How long would a child survive in this weather, lost in the open?

No' verra long… Hamish, at his shoulder in the rear seat, had for miles been making comparisons with the Highlands, the poor ground and narrow valleys, streams that ran crookedly over stones and sang sometimes in the silence. It's no' the same, but it makes a man homesick, he added. In the trenches I sometimes dreamed about the glen. It was verra real. Wi' all my heart, I wanted to come home again.

“I came to the Lake District as a boy, with my father. For walking holidays.” The words were whipped away by the wind, and Rutledge, concentrating on the road running before his headlamps, was unaware that he had answered aloud.

They had driven through Kendal two hours before, one of the handful of small towns that serviced this part of the country. He had seen the bridge by the church, where he had stood with his father and leaned over the sun-warmed stone wall to watch for salmon in the Kent. Years ago. A lifetime ago.

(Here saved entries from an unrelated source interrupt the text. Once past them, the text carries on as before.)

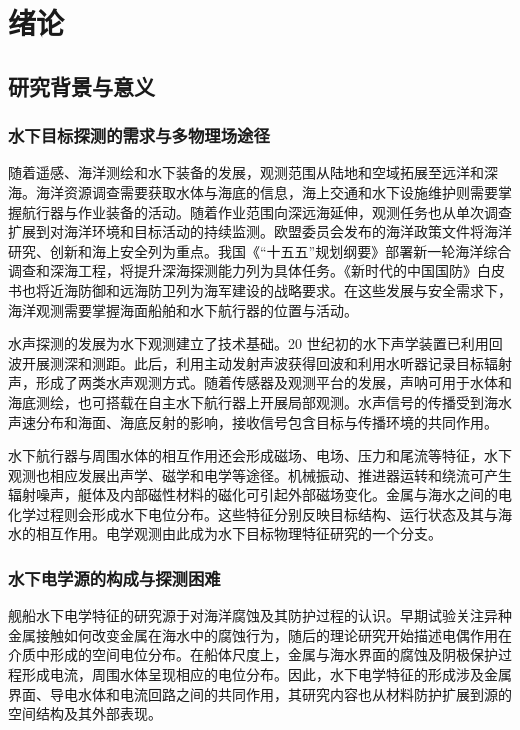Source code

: \chapter{绪论}
\section{研究背景与意义}
\subsection{水下目标探测的需求与多物理场途径}
随着遥感、海洋测绘和水下装备的发展，观测范围从陆地和空域拓展至远洋和深海。海洋资源调查需要获取水体与海底的信息，海上交通和水下设施维护则需要掌握航行器与作业装备的活动。随着作业范围向深远海延伸，观测任务也从单次调查扩展到对海洋环境和目标活动的持续监测。欧盟委员会发布的海洋政策文件将海洋研究、创新和海上安全列为重点\cite{euOceanPact2025}。我国《“十五五”规划纲要》部署新一轮海洋综合调查和深海工程，将提升深海探测能力列为具体任务\cite{chinaPlan2026}。《新时代的中国国防》白皮书也将近海防御和远海防卫列为海军建设的战略要求\cite{chinaDefense2019}。在这些发展与安全需求下，海洋观测需要掌握海面船舶和水下航行器的位置与活动。

水声探测的发展为水下观测建立了技术基础。20 世纪初的水下声学装置已利用回波开展测深和测距\cite{fessenden1923}。此后，利用主动发射声波获得回波和利用水听器记录目标辐射声，形成了两类水声观测方式。随着传感器及观测平台的发展，声呐可用于水体和海底测绘，也可搭载在自主水下航行器上开展局部观测\cite{noaaAuv}。水声信号的传播受到海水声速分布和海面、海底反射的影响，接收信号包含目标与传播环境的共同作用\cite{gebbie2014}。

水下航行器与周围水体的相互作用还会形成磁场、电场、压力和尾流等特征，水下观测也相应发展出声学、磁学和电学等途径\cite{alin2008}。机械振动、推进器运转和绕流可产生辐射噪声\cite{liu2019sail}，艇体及内部磁性材料的磁化可引起外部磁场变化\cite{bullard1961,bosser2014}。金属与海水之间的电化学过程则会形成水下电位分布\cite{thiel2020}。这些特征分别反映目标结构、运行状态及其与海水的相互作用。电学观测由此成为水下目标物理特征研究的一个分支。

\subsection{水下电学源的构成与探测困难}

舰船水下电学特征的研究源于对海洋腐蚀及其防护过程的认识。早期试验关注异种金属接触如何改变金属在海水中的腐蚀行为，随后的理论研究开始描述电偶作用在介质中形成的空间电位分布\cite{davy1824,waber1953}。在船体尺度上，金属与海水界面的腐蚀及阴极保护过程形成电流，周围水体呈现相应的电位分布\cite{thiel2020}。因此，水下电学特征的形成涉及金属界面、导电水体和电流回路之间的共同作用，其研究内容也从材料防护扩展到源的空间结构及其外部表现。

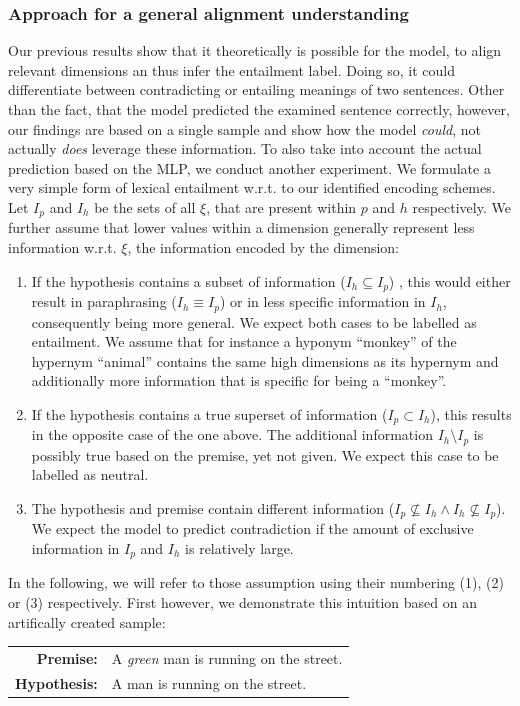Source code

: \subsubsection{Approach for a general alignment understanding}\label{sec:approach_general_alignment_understanding}
Our previous results show that it theoretically is possible for the model, to align relevant dimensions an thus infer the entailment label. Doing so, it could differentiate between contradicting or entailing meanings of two sentences. Other than the fact, that the model predicted the examined sentence correctly, however, our findings are based on a single sample and show how the model \textit{could}, not actually \textit{does} leverage these information. To also take into account the actual prediction based on the \ac{MLP}, we conduct another experiment. We formulate a very simple form of lexical entailment w.r.t. to our identified encoding schemes. Let $I_p$ and $I_h$ be the sets of all $\xi$, that are present within $p$ and $h$ respectively. We further assume that lower values within a dimension generally represent less information w.r.t. $\xi$, the information encoded by the dimension:
\begin{enumerate}
\item If the hypothesis contains a subset of information ($I_h \subseteq I_p$) , this would either result in paraphrasing ($I_h \equiv I_p$) or in less specific information in $I_h$, consequently being more general. We expect both cases to be labelled as entailment. We assume that for instance a hyponym ``monkey'' of the hypernym ``animal'' contains the same high dimensions as its hypernym and additionally more information that is specific for being a ``monkey''.
\item If the hypothesis contains a true superset of information ($I_p \subset I_h$), this results in the opposite case of the one above. The additional information $I_h \setminus I_p$ is possibly true based on the premise, yet not given. We expect this case to be labelled as neutral.
\item The hypothesis and premise contain different information ($I_p \nsubseteq I_h \land I_h \nsubseteq I_p$). We expect the model to predict contradiction if the amount of exclusive information in $I_p$ and $I_h$ is relatively large.
\end{enumerate}
In the following, we will refer to those assumption using their numbering (1), (2) or (3) respectively. First however, we demonstrate this intuition based on an artifically created sample:
\begin{center}
\begin{tabular}{rl}
\textbf{Premise:} & A \textit{green} man is running on the street.
\\
\textbf{Hypothesis:} & A man is running on the street.
\end{tabular}
\end{center}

The road just outside Keswick was barricaded by police. Rutledge was stopped and questioned, his papers examined in the light of a torch. Then it swept the rear of the motorcar. Rutledge flinched as it passed over where Hamish sat. But the constable nodded and stepped back.

The sergeant in charge, hands jammed into the pockets of his heavy coat, leaned into the open window and said, “Sorry, sir. Orders of the Chief Constable.”

“Any news?”

“None, sir, that we've heard. There's little enough traffic just now, seeing the state of the roads. At least no one's come out since we've been posted here.”

“Or he got through long before that,” Rutledge answered. “Still, we can't take that chance. Carry on, then.”